David Cho and Zachary A. Goldfarb writes in The Washington Post:
The plan President Obama unveiled yesterday to overhaul the government's oversight of the financial system was not the wholesale remaking of Washington that the administration had initially envisioned.
As the proposal came under intense pressure this spring, its chief architects held firm to a few reforms they deemed the most fundamental to averting another financial crisis while giving ground on nearly everything else.
Time and again, lawmakers, regulators and industry lobbyists pressed their concerns behind closed doors at the White House and the Treasury Department, according to participants.

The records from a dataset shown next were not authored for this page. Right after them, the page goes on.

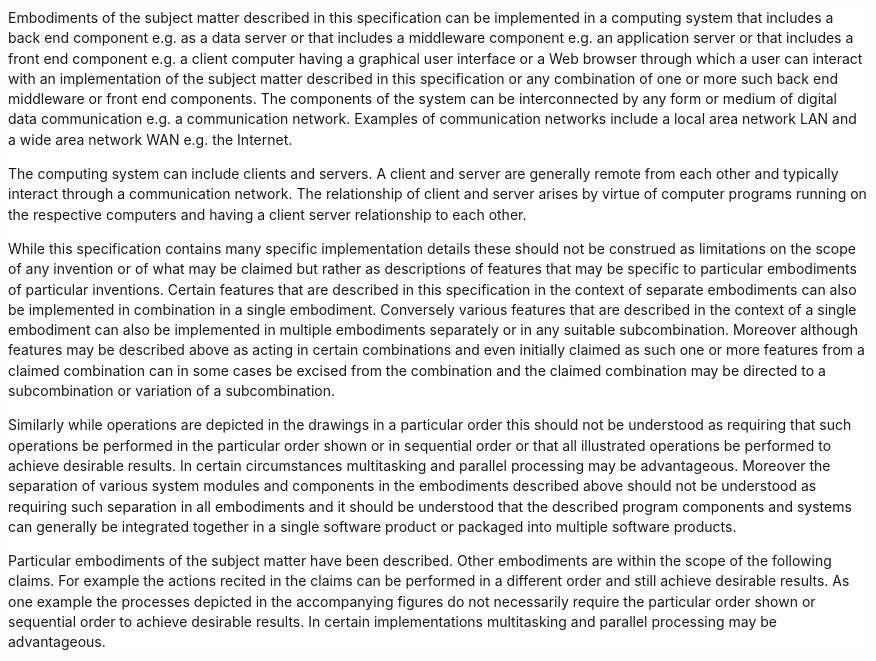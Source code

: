 Embodiments of the subject matter described in this specification can be implemented in a computing system that includes a back end component e.g. as a data server or that includes a middleware component e.g. an application server or that includes a front end component e.g. a client computer having a graphical user interface or a Web browser through which a user can interact with an implementation of the subject matter described in this specification or any combination of one or more such back end middleware or front end components. The components of the system can be interconnected by any form or medium of digital data communication e.g. a communication network. Examples of communication networks include a local area network LAN and a wide area network WAN e.g. the Internet.

The computing system can include clients and servers. A client and server are generally remote from each other and typically interact through a communication network. The relationship of client and server arises by virtue of computer programs running on the respective computers and having a client server relationship to each other.

While this specification contains many specific implementation details these should not be construed as limitations on the scope of any invention or of what may be claimed but rather as descriptions of features that may be specific to particular embodiments of particular inventions. Certain features that are described in this specification in the context of separate embodiments can also be implemented in combination in a single embodiment. Conversely various features that are described in the context of a single embodiment can also be implemented in multiple embodiments separately or in any suitable subcombination. Moreover although features may be described above as acting in certain combinations and even initially claimed as such one or more features from a claimed combination can in some cases be excised from the combination and the claimed combination may be directed to a subcombination or variation of a subcombination.

Similarly while operations are depicted in the drawings in a particular order this should not be understood as requiring that such operations be performed in the particular order shown or in sequential order or that all illustrated operations be performed to achieve desirable results. In certain circumstances multitasking and parallel processing may be advantageous. Moreover the separation of various system modules and components in the embodiments described above should not be understood as requiring such separation in all embodiments and it should be understood that the described program components and systems can generally be integrated together in a single software product or packaged into multiple software products.

Particular embodiments of the subject matter have been described. Other embodiments are within the scope of the following claims. For example the actions recited in the claims can be performed in a different order and still achieve desirable results. As one example the processes depicted in the accompanying figures do not necessarily require the particular order shown or sequential order to achieve desirable results. In certain implementations multitasking and parallel processing may be advantageous.

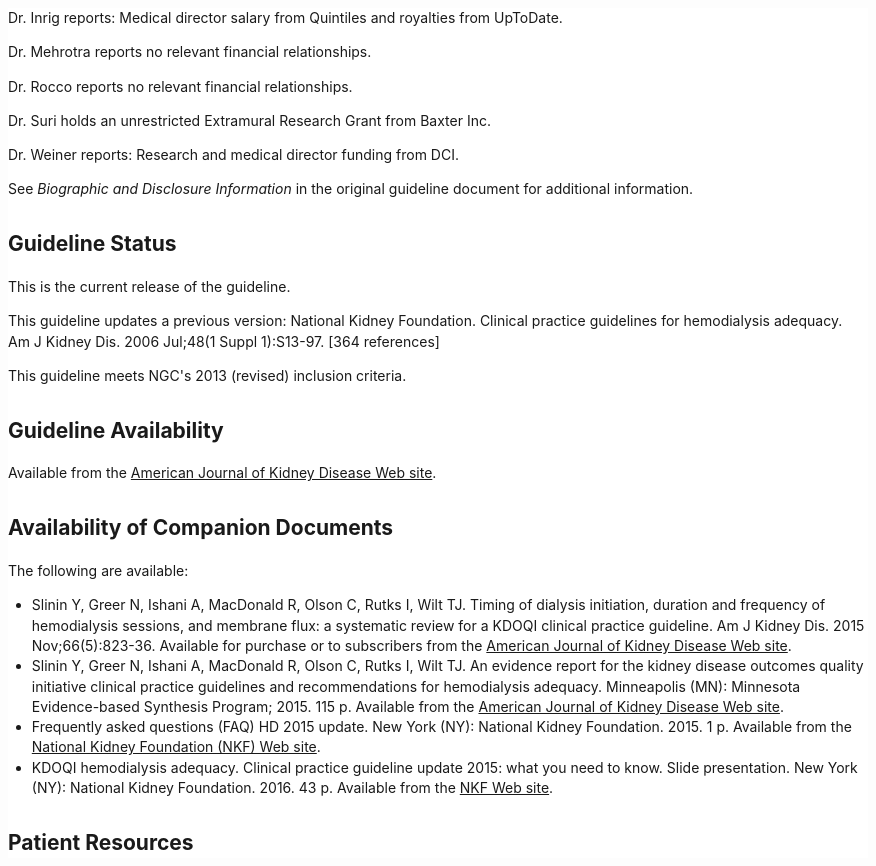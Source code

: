 Dr. Inrig reports: Medical director salary from Quintiles and royalties from UpToDate.

Dr. Mehrotra reports no relevant financial relationships.

Dr. Rocco reports no relevant financial relationships.

Dr. Suri holds an unrestricted Extramural Research Grant from Baxter Inc.

Dr. Weiner reports: Research and medical director funding from DCI.

See _Biographic and Disclosure Information_ in the original guideline document for additional information.

## Guideline Status



This is the current release of the guideline.

This guideline updates a previous version: National Kidney Foundation. Clinical practice guidelines for hemodialysis adequacy. Am J Kidney Dis. 2006 Jul;48(1 Suppl 1):S13-97. [364 references]

This guideline meets NGC's 2013 (revised) inclusion criteria.

## Guideline Availability



Available from the [American Journal of Kidney Disease Web site](http://www.ajkd.org/article/S0272-6386\(15\)01019-7/pdf "American Journal of Kidney Disease Web site").

## Availability of Companion Documents



The following are available:

  * Slinin Y, Greer N, Ishani A, MacDonald R, Olson C, Rutks I, Wilt TJ. Timing of dialysis initiation, duration and frequency of hemodialysis sessions, and membrane flux: a systematic review for a KDOQI clinical practice guideline. Am J Kidney Dis. 2015 Nov;66(5):823-36. Available for purchase or to subscribers from the [American Journal of Kidney Disease Web site](http://www.ajkd.org/article/S0272-6386\(15\)00012-8/abstract "American Journal of Kidney Disease Web site"). 
  * Slinin Y, Greer N, Ishani A, MacDonald R, Olson C, Rutks I, Wilt TJ. An evidence report for the kidney disease outcomes quality initiative clinical practice guidelines and recommendations for hemodialysis adequacy. Minneapolis (MN): Minnesota Evidence-based Synthesis Program; 2015. 115 p. Available from the [American Journal of Kidney Disease Web site](http://www.ajkd.org/cms/attachment/2038636777/2052629104/mmc8.pdf "American Journal of Kidney Disease Web site"). 
  * Frequently asked questions (FAQ) HD 2015 update. New York (NY): National Kidney Foundation. 2015. 1 p. Available from the [National Kidney Foundation (NKF) Web site](https://www.kidney.org/professionals/guidelines/hemodialysis2015/faq "National Kidney Foundation \(NKF\) Web site"). 
  * KDOQI hemodialysis adequacy. Clinical practice guideline update 2015: what you need to know. Slide presentation. New York (NY): National Kidney Foundation. 2016. 43 p. Available from the [NKF Web site](https://www.kidney.org/sites/default/files/KDOQI-HD-update-NRAA-2016_FINAL.pdf "NKF Web site"). 



## Patient Resources
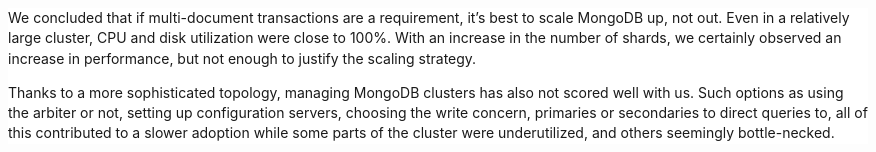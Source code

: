 We concluded that if multi-document transactions are a requirement, it’s best to scale MongoDB up, not out. Even in a relatively large cluster, CPU and disk utilization were close to 100%. With an increase in the number of shards, we certainly observed an increase in performance, but not enough to justify the scaling strategy.

Thanks to a more sophisticated topology, managing MongoDB clusters has also not scored well with us. Such options as using the arbiter or not, setting up configuration servers, choosing the write concern, primaries or secondaries to direct queries to, all of this contributed to a slower adoption while some parts of the cluster were underutilized, and others seemingly bottle-necked.
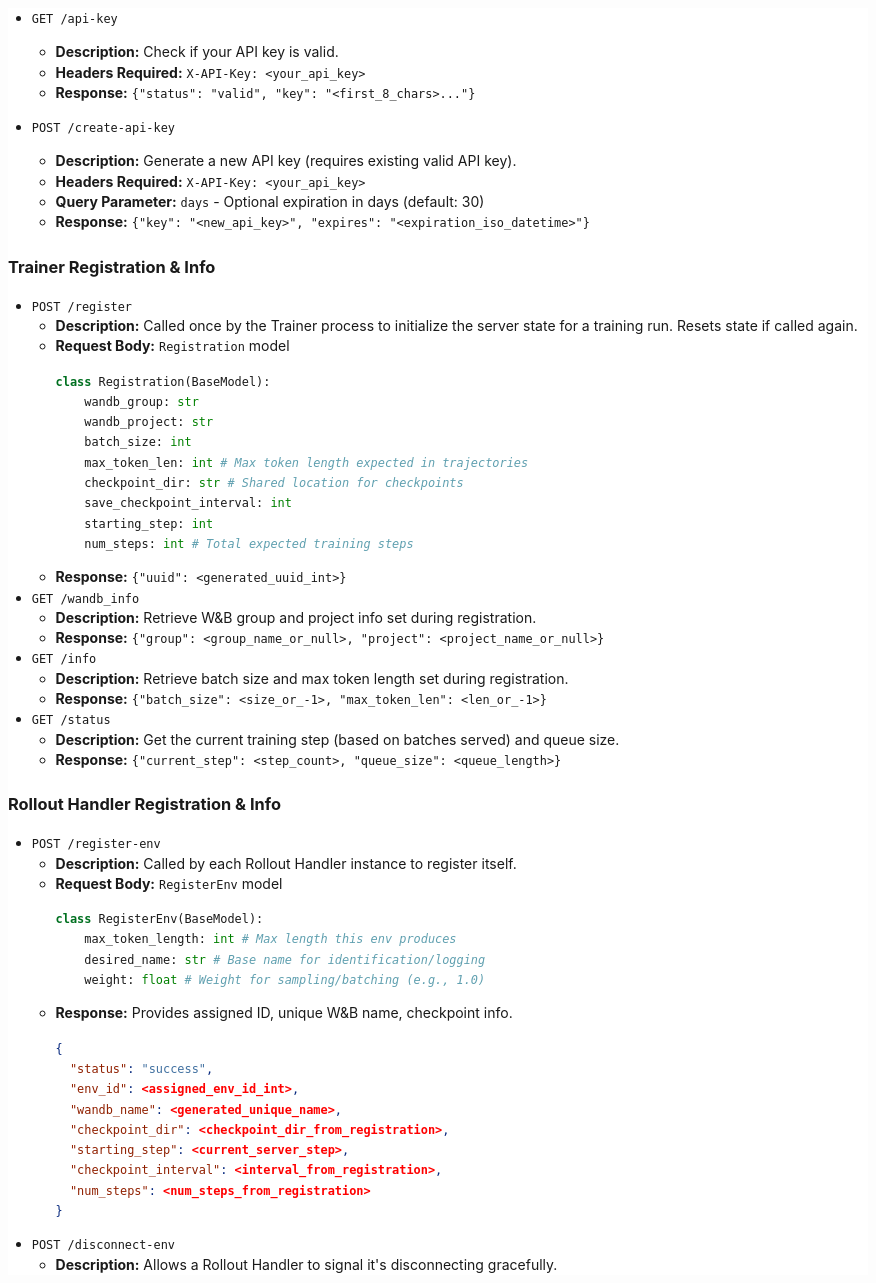 * `GET /api-key`
    * **Description:** Check if your API key is valid.
    * **Headers Required:** `X-API-Key: <your_api_key>`
    * **Response:** `{"status": "valid", "key": "<first_8_chars>..."}`

* `POST /create-api-key`
    * **Description:** Generate a new API key (requires existing valid API key).
    * **Headers Required:** `X-API-Key: <your_api_key>`
    * **Query Parameter:** `days` - Optional expiration in days (default: 30)
    * **Response:** `{"key": "<new_api_key>", "expires": "<expiration_iso_datetime>"}`

### Trainer Registration & Info

* `POST /register`
    * **Description:** Called once by the Trainer process to initialize the server state for a training run. Resets state if called again.
    * **Request Body:** `Registration` model
        ```python
        class Registration(BaseModel):
            wandb_group: str
            wandb_project: str
            batch_size: int
            max_token_len: int # Max token length expected in trajectories
            checkpoint_dir: str # Shared location for checkpoints
            save_checkpoint_interval: int
            starting_step: int
            num_steps: int # Total expected training steps
        ```
    * **Response:** `{"uuid": <generated_uuid_int>}`
* `GET /wandb_info`
    * **Description:** Retrieve W&B group and project info set during registration.
    * **Response:** `{"group": <group_name_or_null>, "project": <project_name_or_null>}`
* `GET /info`
    * **Description:** Retrieve batch size and max token length set during registration.
    * **Response:** `{"batch_size": <size_or_-1>, "max_token_len": <len_or_-1>}`
* `GET /status`
    * **Description:** Get the current training step (based on batches served) and queue size.
    * **Response:** `{"current_step": <step_count>, "queue_size": <queue_length>}`

### Rollout Handler Registration & Info

* `POST /register-env`
    * **Description:** Called by each Rollout Handler instance to register itself.
    * **Request Body:** `RegisterEnv` model
        ```python
        class RegisterEnv(BaseModel):
            max_token_length: int # Max length this env produces
            desired_name: str # Base name for identification/logging
            weight: float # Weight for sampling/batching (e.g., 1.0)
        ```
    * **Response:** Provides assigned ID, unique W&B name, checkpoint info.
        ```json
        {
          "status": "success",
          "env_id": <assigned_env_id_int>,
          "wandb_name": <generated_unique_name>,
          "checkpoint_dir": <checkpoint_dir_from_registration>,
          "starting_step": <current_server_step>,
          "checkpoint_interval": <interval_from_registration>,
          "num_steps": <num_steps_from_registration>
        }
        ```
* `POST /disconnect-env`
    * **Description:** Allows a Rollout Handler to signal it's disconnecting gracefully.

Joe Nocera writes in the New York Times that:
in terms of the scope and breadth of the Obama plan — and more important, in terms of its overall effect on Wall Street's modus operandi — it's not even close to what [Franklin Delano] Roosevelt accomplished during the Great Depression.
Rather, the Obama plan is little more than an attempt to stick some new regulatory fingers into a very leaky financial dam rather than rebuild the dam itself. Without question, the latter would be more difficult, more contentious and probably more expensive. But it would also have more lasting value....
If Mr. Obama hopes to create a regulatory environment that stands for another six decades, he is going to have to do what Roosevelt did once upon a time. He is going to have make some bankers mad.
Timid as it may have been, however, it still managed to ruffle feathers all over.
Walter Hamilton and Jim Puzzanghera write in the Los Angeles Times:
At its core, President Obama's overhaul of regulations for the financial industry seeks a fundamental change: Make the federal bureaucracy work for consumers, not just Wall Street. And Wall Street, not surprisingly, doesn't like it.
Stephen Labaton writes in the New York Times:
No sooner had President Obama proposed a new regulatory road map for the country's financial system on Wednesday than senior lawmakers expressed reservations about one of the plan's central elements — to broadly expand the reach of the Federal Reserve to regulate financial risk across the entire system.
And Binyamin Appelbaum writes in The Washington Post:
Legislators, regulators and advocates all welcomed the idea of change, but industry groups already are arguing that elements of the plan will hurt consumers or the broader economy, not to mention financial firms.
Opposition is piling up with particular speed against the idea of a new agency with broad powers to protect borrowers and other customers of financial firms, setting up a high-stakes contest between the industry and the White House for the loyalty of a few moderate senators who increasingly hold the balance of power.